Re: Comments from PFWG on CSS3 Speech Module

I am myself a sighted user, but I am particularly sensitive to the needs of screen reader users, as I work for an organisation that serves the blind, visually-impaired and otherwise print-disabled,  However, the CSS Speech Module caters for a variety of use-cases, and provides authors with means to define any particular speech synthesis experience (note: whilst conforming to the CSS "cascade" rules which allow users to override the author's intent, obviously). There are children's talking books that not only slowly speak the words, but also intentionally pause in between words to allow some extra reading time. This not only applies to special-needs users, let's keep in mind the wide spectrum of user abilities!

CSS 3 Media Queries currently relies on a limited set of media features (mostly hardware), including the rather broad 'speech' media type (formerly 'aural'). Hardware features are easily broken-down into a small set of well-identified functions, but the combinatory nature of subtle human features means that the user context currently definable by CSS Media Types is minimal (and perhaps sub-optimal in some cases). Just look at all the possible types of color blindness, the various needs for screen magnification, the degrees of reading skills across the autism spectrum, the specificities of dyslexia, etc. Although I like the idea of defining possible particular speech contexts, I think it corresponds to a whole new body of work that should be tackled collaboratively at a later stage, with the Media Queries Working Group and others (min/max-words-per-minute seems like an obvious starting point).

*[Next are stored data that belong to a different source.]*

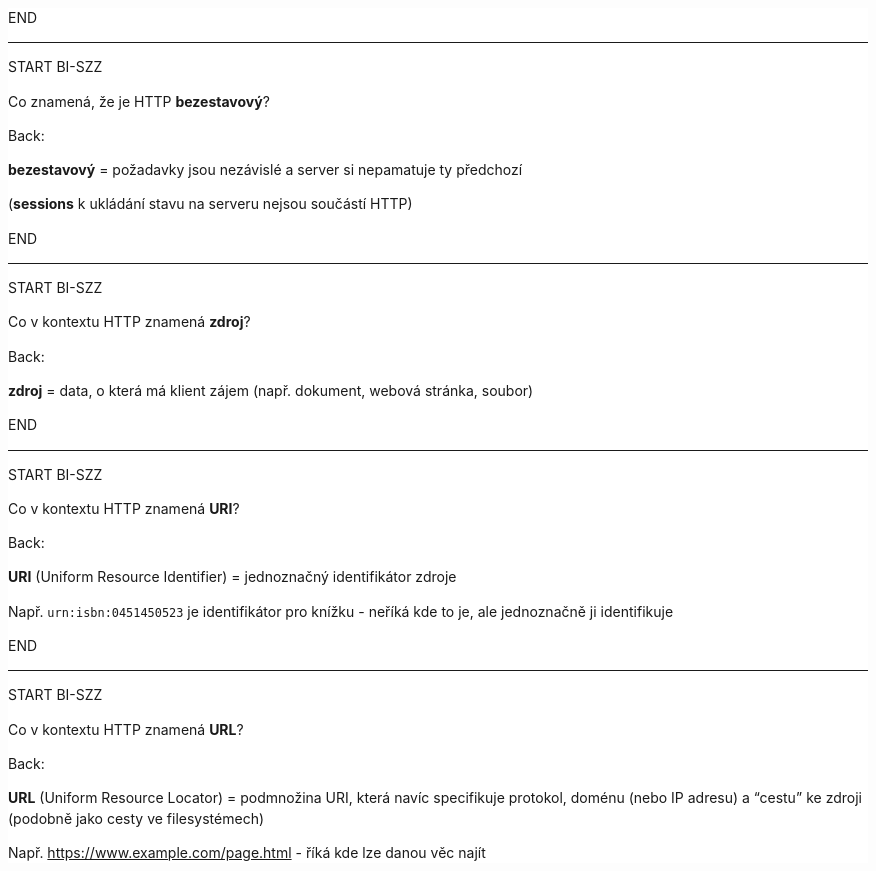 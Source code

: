 END

---


START
BI-SZZ

Co znamená, že je HTTP **bezestavový**?

Back:

**bezestavový** = požadavky jsou nezávislé a server si nepamatuje ty předchozí

(**sessions** k ukládání stavu na serveru nejsou součástí HTTP)

END

---


START
BI-SZZ

Co v kontextu HTTP znamená **zdroj**?

Back:

**zdroj** = data, o která má klient zájem (např. dokument, webová stránka, soubor)

END

---


START
BI-SZZ

Co v kontextu HTTP znamená **URI**?

Back:

**URI** (Uniform Resource Identifier) = jednoznačný identifikátor zdroje

Např. `urn:isbn:0451450523` je identifikátor pro knížku - neříká kde to je, ale jednoznačně ji identifikuje

END

---


START
BI-SZZ

Co v kontextu HTTP znamená **URL**?

Back:

**URL** (Uniform Resource Locator) = podmnožina URI, která navíc specifikuje protokol, doménu (nebo IP adresu) a “cestu” ke zdroji (podobně jako cesty ve filesystémech)

Např. https://www.example.com/page.html - říká kde lze danou věc najít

I am reluctant to venture in attempting to define "acceptable" time ranges for the 'rest' and 'pause' properties. Once again, authors are able to produce some really silly content, such as when displaying pointless and distracting visual animations, or for example when using needlessly-long auditory cues. Defining good or bad authoring practices is out of scope in this specification, and is the subject of a separate activity, perhaps under the WAI-CAG umbrella, or maybe kick-started via a W3C Community Group?

The keywords representing the strength of the prosodic break in the speech output are modelled after the SSML 'break' feature. The actual corresponding length of time depends on the underlying speech processor, and may even vary from one voice to another (from a linguistic perspective, boundaries in a given text prose can be accompanied by varying pause durations). Although the speech output from one TTS engine to another is not necessarily consistent, I expect the words-per-minute rates and default prosodic breaks to be relatively similar across platforms (i.e. not "drastically different").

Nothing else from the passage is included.